Principle:Ggml org Ggml Transformer Graph Construction
| Knowledge Sources | |
|---|---|
| Domains | NLP, Transformer_Architecture |
| Last Updated | 2025-05-15 12:00 GMT |
Overview
Transformer Graph Construction is the process of building a complete computation graph for a Transformer architecture from a set of loaded model weights.
Description
A Transformer model is expressed in GGML as a single computation graph (ggml_cgraph) that encodes every tensor operation from token embedding through to the final logit projection. The graph is constructed once per inference call and captures the full forward pass of the network: embedding lookup, positional encoding, a repeated stack of Transformer blocks, and a language-model head that produces next-token logits.
The standard Transformer block follows this structure:
- LayerNorm -- Normalize the residual stream.
- Multi-Head Self-Attention -- Project the normalized activations into queries, keys, and values; compute scaled dot-product attention with causal masking; concatenate heads and project back to the model dimension.
- Residual Connection -- Add the attention output to the original residual stream.
- LayerNorm -- Normalize the updated residual stream.
- MLP (Feed-Forward Network) -- Apply a fully connected layer, a GELU activation, and a second fully connected projection.
- Residual Connection -- Add the MLP output to the residual stream.
After all blocks have been applied, a final LayerNorm and a linear projection (the LM head) produce per-vocabulary logits. The graph is built once and re-executed per token generation step, with only the input tensors (token IDs and position offsets) changing between steps.
Usage
Apply this principle whenever a Transformer-based language model must be expressed as a GGML computation graph. Build the graph by chaining GGML operation helpers in the order prescribed by the architecture (embedding, positional encoding, repeated attention + MLP blocks, final projection), then finalize with ggml_build_forward_expand and dispatch to a backend for execution.
Theoretical Basis
Transformer Architecture (Vaswani et al. 2017)
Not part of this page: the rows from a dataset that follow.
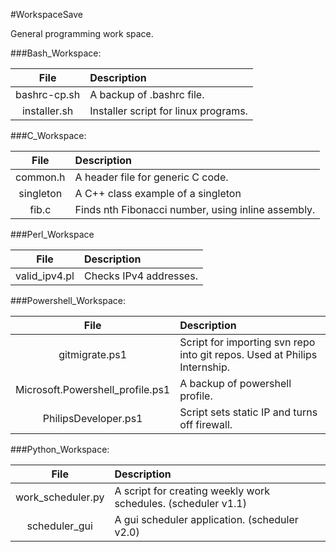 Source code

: #WorkspaceSave

General programming work space.

###Bash_Workspace:

| File         | Description |
|:------------:|:--------------------------------------|
| bashrc-cp.sh | A backup of .bashrc file. |
| installer.sh | Installer script for linux programs. |

###C_Workspace:

| File         | Description |
|:------------:|:--------------------------------------|
| common.h     | A header file for generic C code. |
| singleton    | A C++ class example of a singleton |
| fib.c        | Finds nth Fibonacci number, using inline assembly. |

###Perl_Workspace

| File                             | Description |
|:--------------------------------:|:--------------------------------------|
| valid_ipv4.pl                    | Checks IPv4 addresses. |

###Powershell_Workspace:

| File                             | Description |
|:--------------------------------:|:--------------------------------------|
| gitmigrate.ps1                   | Script for importing svn repo into git repos. Used at Philips Internship. |
| Microsoft.Powershell_profile.ps1 | A backup of powershell profile. |
| PhilipsDeveloper.ps1             | Script sets static IP and turns off firewall. |

###Python_Workspace:

| File              | Description |
|:-----------------:|:------------------------------------------------|
| work_scheduler.py | A script for creating weekly work schedules. (scheduler v1.1) |
| scheduler_gui     | A gui scheduler application. (scheduler v2.0) |
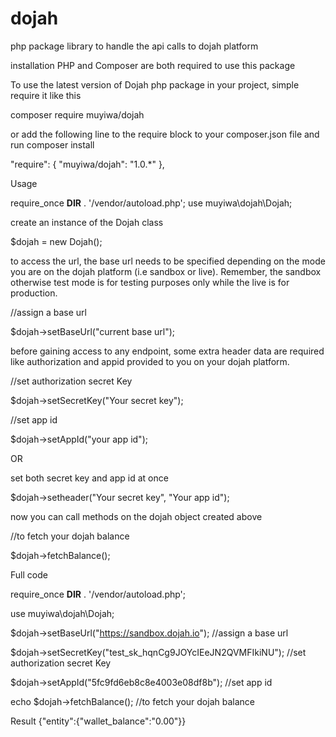 # dojah
php package library to handle the api calls to dojah platform


installation
PHP and Composer are both required to use this package

To use the latest version of Dojah php package in your project, simple require it like this

composer require muyiwa/dojah

or add the following line to the require block to your composer.json file and run composer install

"require": {
        "muyiwa/dojah": "1.0.*"
},

Usage

require_once __DIR__ . '/vendor/autoload.php';
use muyiwa\dojah\Dojah;

create an instance of the Dojah class

$dojah = new Dojah();

to access the url, the base url needs to be specified depending on the mode you are on the dojah platform (i.e sandbox or live). Remember, the sandbox otherwise test mode is for testing purposes only while the live is for production.

//assign a base url

$dojah->setBaseUrl("current base url");

before gaining access to any endpoint, some extra header data are required like authorization and appid provided to you on your dojah platform.

//set authorization secret Key

$dojah->setSecretKey("Your secret key");

//set app id

$dojah->setAppId("your app id");

OR 

set both secret key and app id at once

$dojah->setheader("Your secret key", "Your app id");

now you can call methods on the dojah object created above

//to fetch your dojah balance

$dojah->fetchBalance(); 


Full code

require_once __DIR__ . '/vendor/autoload.php';

use muyiwa\dojah\Dojah;

$dojah->setBaseUrl("https://sandbox.dojah.io");  //assign a base url

$dojah->setSecretKey("test_sk_hqnCg9JOYcIEeJN2QVMFIkiNU"); //set authorization secret Key

$dojah->setAppId("5fc9fd6eb8c8e4003e08df8b"); //set app id

echo $dojah->fetchBalance(); //to fetch your dojah balance

Result
{"entity":{"wallet_balance":"0.00"}}
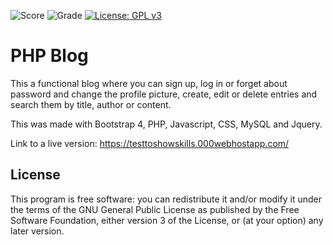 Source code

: ![Score](https://www.code-inspector.com/project/7450/score/svg)
![Grade](https://www.code-inspector.com/project/7450/status/svg)
[![License: GPL v3](https://img.shields.io/badge/License-GPLv3-blue.svg)](https://www.gnu.org/licenses/gpl-3.0)
# PHP Blog
This a functional blog where you can sign up, log in or forget about password and change the profile picture, create, edit or delete entries and search them by title, author or content.

This was made with Bootstrap 4, PHP, Javascript, CSS, MySQL and Jquery.

Link to a live version: https://testtoshowskills.000webhostapp.com/

## License
This program is free software: you can redistribute it and/or modify it under the terms of the GNU General Public License as published by the Free Software Foundation, either version 3 of the License, or (at your option) any later version.
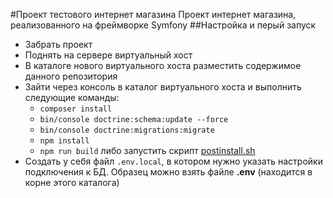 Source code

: #Проект тестового интернет магазина
Проект интернет магазина, реализованного на фреймворке Symfony
##Настройка и перый запуск
- Забрать проект
- Поднять на сервере виртуальный хост
- В каталоге нового виртуального хоста разместить содержимое данного репозитория
- Зайти через консоль в каталог виртуального хоста и выполнить следующие команды:
  - `composer install`
  - `bin/console doctrine:schema:update --force`
  - `bin/console doctrine:migrations:migrate`
  - `npm install`
  - `npm run build`
  либо запустить скрипт [postinstall.sh](https://github.com/alexeyoknov/collaboration-im/blob/main/config/postinstall/postinstall.sh)
- Создать у себя файл `.env.local`, в котором нужно указать настройки подключения к БД.
  Образец можно взять файле **.env** (находится в корне этого каталога) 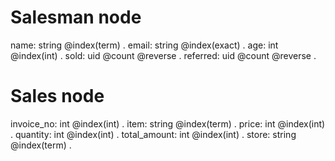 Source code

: # Salesman node
name: string @index(term) .
email: string @index(exact) .
age: int @index(int) .
sold: uid @count @reverse .
referred: uid @count @reverse .

# Sales node
invoice_no: int @index(int) .
item: string @index(term) .
price: int @index(int) .
quantity: int @index(int) .
total_amount: int @index(int) .
store: string @index(term) . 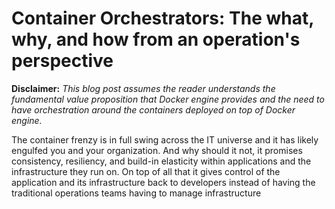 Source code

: # Container Orchestrators: The what, why, and how from an operation's perspective


**Disclaimer:** *This blog post assumes the reader understands the fundamental value proposition that Docker engine provides and the need to have orchestration around the containers deployed on top of Docker engine.*

The container frenzy is in full swing across the IT universe and it has likely engulfed you and your organization. And why should it not, it promises consistency, resiliency, and build-in elasticity within applications and the infrastructure they run on. On top of all that it gives control of the application and its infrastructure back to developers instead of having the traditional operations teams having to manage infrastructure    
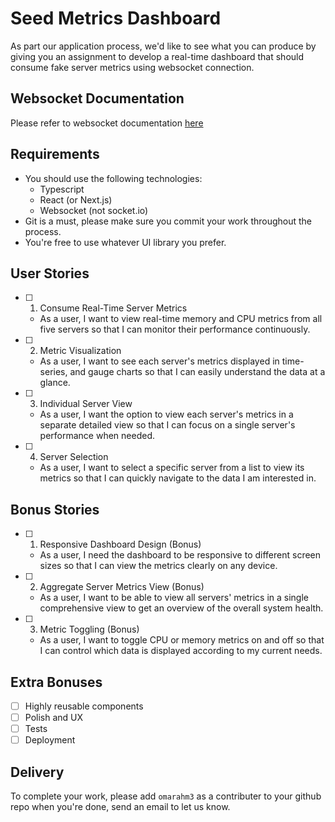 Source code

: # Seed Metrics Dashboard

As part our application process, we'd like to see what you can produce by giving you an assignment to develop a real-time dashboard that should consume fake server metrics using websocket connection.

## Websocket Documentation

Please refer to websocket documentation [here](./websocket.md)

## Requirements

- You should use the following technologies:
    - Typescript
    - React (or Next.js)
    - Websocket (not socket.io)
- Git is a must, please make sure you commit your work throughout the process.
- You're free to use whatever UI library you prefer.

## User Stories

- [ ] 1. Consume Real-Time Server Metrics
    - As a user, I want to view real-time memory and CPU metrics from all five servers so that I can monitor their performance continuously.
- [ ] 2. Metric Visualization
    - As a user, I want to see each server's metrics displayed in time-series, and gauge charts so that I can easily understand the data at a glance.
- [ ] 3. Individual Server View
    - As a user, I want the option to view each server's metrics in a separate detailed view so that I can focus on a single server's performance when needed.
- [ ] 4. Server Selection
    - As a user, I want to select a specific server from a list to view its metrics so that I can quickly navigate to the data I am interested in.


## Bonus Stories
- [ ] 1. Responsive Dashboard Design (Bonus)
    - As a user, I need the dashboard to be responsive to different screen sizes so that I can view the metrics clearly on any device.
- [ ] 2. Aggregate Server Metrics View (Bonus)
    - As a user, I want to be able to view all servers' metrics in a single comprehensive view to get an overview of the overall system health.
- [ ] 3. Metric Toggling (Bonus)
    - As a user, I want to toggle CPU or memory metrics on and off so that I can control which data is displayed according to my current needs.


## Extra Bonuses

- [ ] Highly reusable components
- [ ] Polish and UX
- [ ] Tests
- [ ] Deployment

## Delivery

To complete your work, please add `omarahm3` as a contributer to your github repo when you're done, send an email to let us know.
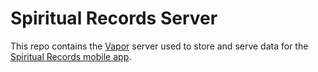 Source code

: # Spiritual Records Server

This repo contains the [Vapor](https://vapor.codes/) server used to store and serve data for the [Spiritual Records mobile app](https://github.com/louisdeb/spiritualrecords/).
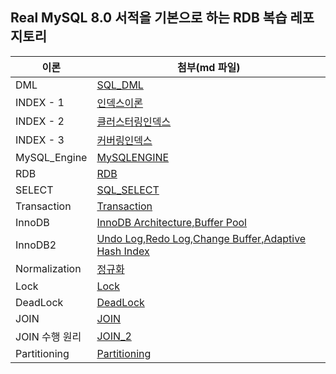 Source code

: ## Real MySQL 8.0 서적을 기본으로 하는 RDB 복습 레포지토리
| 이론 | 첨부(md 파일) |
| --- | --- |
| DML |[SQL_DML](https://github.com/jinjoo-lab/RDB/blob/main/DML.md)|
| INDEX - 1 |[인덱스이론](https://github.com/jinjoo-lab/RDB/blob/main/INDEX_1.md)|
| INDEX - 2 |[클러스터링인덱스](https://github.com/jinjoo-lab/RDB/blob/main/INDEX_2.md)|
| INDEX - 3 |[커버링인덱스](https://github.com/jinjoo-lab/RDB/blob/main/INDEX_3.md)|
| MySQL_Engine |[MySQLENGINE](https://github.com/jinjoo-lab/RDB/blob/main/MySQL_Engine.md)|
| RDB |[RDB](https://github.com/jinjoo-lab/RDB/blob/main/RDB.md)|
| SELECT |[SQL_SELECT](https://github.com/jinjoo-lab/RDB/blob/main/SELECT.md)|
| Transaction |[Transaction](https://github.com/jinjoo-lab/RDB/blob/main/Transaction.md)|
| InnoDB | [InnoDB Architecture,Buffer Pool](https://github.com/jinjoo-lab/RDB/blob/main/InnoDB.md)|
| InnoDB2 | [Undo Log,Redo Log,Change Buffer,Adaptive Hash Index](https://github.com/jinjoo-lab/RDB/blob/main/InnoDB2.md)|
| Normalization | [정규화](https://github.com/jinjoo-lab/RDB/blob/main/Normalization.md)|
| Lock | [Lock](https://github.com/jinjoo-lab/RDB/blob/main/Lock.md)|
| DeadLock | [DeadLock](https://github.com/jinjoo-lab/RDB/blob/main/DeadLock.md)|
| JOIN | [JOIN](https://github.com/jinjoo-lab/RDB/blob/main/JOIN.md)|
| JOIN 수행 원리 | [JOIN_2](https://github.com/jinjoo-lab/RDB/blob/main/JOIN_2.md)|
| Partitioning | [Partitioning](https://github.com/jinjoo-lab/RDB/blob/main/Partitioning.md)|
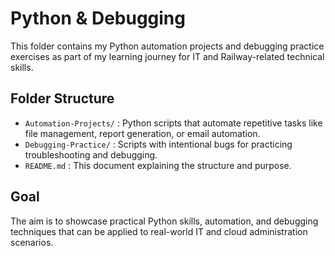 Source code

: # Python & Debugging

This folder contains my Python automation projects and debugging practice exercises as part of my learning journey for IT and Railway-related technical skills.

## Folder Structure

- `Automation-Projects/` : Python scripts that automate repetitive tasks like file management, report generation, or email automation.
- `Debugging-Practice/` : Scripts with intentional bugs for practicing troubleshooting and debugging.
- `README.md` : This document explaining the structure and purpose.

## Goal

The aim is to showcase practical Python skills, automation, and debugging techniques that can be applied to real-world IT and cloud administration scenarios.
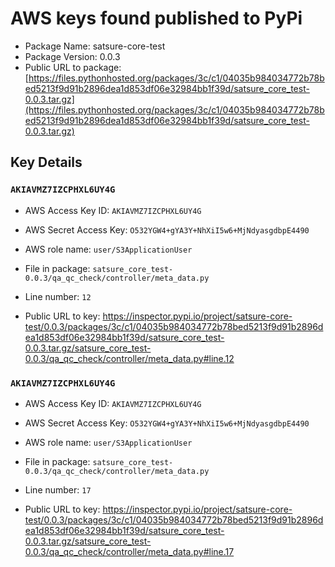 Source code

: # AWS keys found published to PyPi

* Package Name: satsure-core-test
* Package Version: 0.0.3
* Public URL to package: [https://files.pythonhosted.org/packages/3c/c1/04035b984034772b78bed5213f9d91b2896dea1d853df06e32984bb1f39d/satsure_core_test-0.0.3.tar.gz](https://files.pythonhosted.org/packages/3c/c1/04035b984034772b78bed5213f9d91b2896dea1d853df06e32984bb1f39d/satsure_core_test-0.0.3.tar.gz)

## Key Details

### `AKIAVMZ7IZCPHXL6UY4G`

* AWS Access Key ID: `AKIAVMZ7IZCPHXL6UY4G`
* AWS Secret Access Key: `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` 
* AWS role name: `user/S3ApplicationUser`
* File in package: `satsure_core_test-0.0.3/qa_qc_check/controller/meta_data.py`
* Line number: `12`

* Public URL to key: https://inspector.pypi.io/project/satsure-core-test/0.0.3/packages/3c/c1/04035b984034772b78bed5213f9d91b2896dea1d853df06e32984bb1f39d/satsure_core_test-0.0.3.tar.gz/satsure_core_test-0.0.3/qa_qc_check/controller/meta_data.py#line.12



### `AKIAVMZ7IZCPHXL6UY4G`

* AWS Access Key ID: `AKIAVMZ7IZCPHXL6UY4G`
* AWS Secret Access Key: `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` 
* AWS role name: `user/S3ApplicationUser`
* File in package: `satsure_core_test-0.0.3/qa_qc_check/controller/meta_data.py`
* Line number: `17`

* Public URL to key: https://inspector.pypi.io/project/satsure-core-test/0.0.3/packages/3c/c1/04035b984034772b78bed5213f9d91b2896dea1d853df06e32984bb1f39d/satsure_core_test-0.0.3.tar.gz/satsure_core_test-0.0.3/qa_qc_check/controller/meta_data.py#line.17


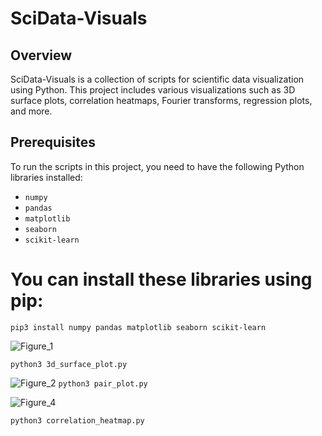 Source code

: # SciData-Visuals

## Overview

SciData-Visuals is a collection of scripts for scientific data visualization using Python. This project includes various visualizations such as 3D surface plots, correlation heatmaps, Fourier transforms, regression plots, and more.

## Prerequisites

To run the scripts in this project, you need to have the following Python libraries installed:

- `numpy`
- `pandas`
- `matplotlib`
- `seaborn`
- `scikit-learn`

# You can install these libraries using pip:

`pip3 install numpy pandas matplotlib seaborn scikit-learn`


![Figure_1](https://github.com/pejmantheory/SciData-Visuals/assets/81389644/e75033bf-00d5-4912-8c3d-0716406c5acc)

`python3 3d_surface_plot.py`

![Figure_2](https://github.com/pejmantheory/SciData-Visuals/assets/81389644/385d9938-632e-4c2a-883a-371e5fe252b7)
`python3 pair_plot.py`

![Figure_4](https://github.com/pejmantheory/SciData-Visuals/assets/81389644/690ef80a-fea8-4129-afd7-d5025adf74df)

`python3 correlation_heatmap.py`
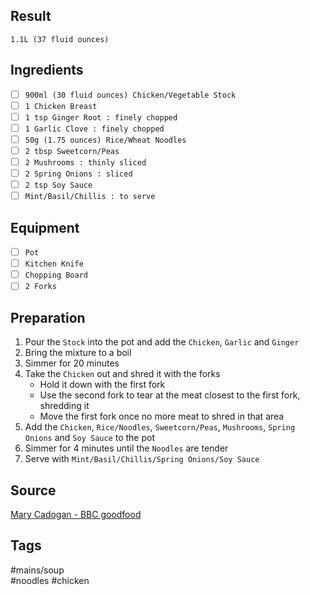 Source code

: ## Result
`1.1L (37 fluid ounces)`
## Ingredients
- [ ] `900ml (30 fluid ounces) Chicken/Vegetable Stock`
- [ ] `1 Chicken Breast`
- [ ] `1 tsp Ginger Root : finely chopped`
- [ ] `1 Garlic Clove : finely chopped`
- [ ] `50g (1.75 ounces) Rice/Wheat Noodles`
- [ ] `2 tbsp Sweetcorn/Peas`
- [ ] `2 Mushrooms : thinly sliced`
- [ ] `2 Spring Onions : sliced`
- [ ] `2 tsp Soy Sauce`
- [ ] `Mint/Basil/Chillis : to serve`
## Equipment
- [ ] `Pot`
- [ ] `Kitchen Knife`
- [ ] `Chopping Board`
- [ ] `2 Forks`
## Preparation
1. Pour the `Stock` into the pot and add the `Chicken`, `Garlic` and `Ginger`
2. Bring the mixture to a boil
3. Simmer for 20 minutes
4. Take the `Chicken` out and shred it with the forks
   - Hold it down with the first fork
   - Use the second fork to tear at the meat closest to the first fork, shredding it
   - Move the first fork once no more meat to shred in that area
5. Add the `Chicken`, `Rice/Noodles`, `Sweetcorn/Peas`, `Mushrooms`, `Spring Onions` and `Soy Sauce` to the pot
6. Simmer for 4 minutes until the `Noodles` are tender
7. Serve with `Mint/Basil/Chillis/Spring Onions/Soy Sauce`
## Source
[Mary Cadogan - BBC goodfood](https://www.bbcgoodfood.com/recipes/chicken-noodle-soup)
## Tags
#mains/soup<br>
#noodles #chicken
The Transformer architecture, introduced in "Attention Is All You Need" (Vaswani et al., 2017), replaced recurrence with a purely attention-based mechanism. The architecture stacks identical blocks, each containing a multi-head self-attention sublayer and a position-wise feed-forward sublayer, with residual connections and layer normalization around each. This design enables massive parallelism during training and forms the foundation of modern large language models.
Self-Attention Mechanism
Scaled dot-product attention computes a weighted sum of value vectors, where the weights are determined by the compatibility (dot product) between query and key vectors:
Attention(Q, K, V) = softmax(Q * K^T / sqrt(d_k)) * V
Multi-head attention runs this operation in parallel across multiple "heads", each operating on a different learned linear projection of the input. The outputs of all heads are concatenated and linearly projected to produce the final attention output. This allows the model to jointly attend to information from different representation subspaces at different positions.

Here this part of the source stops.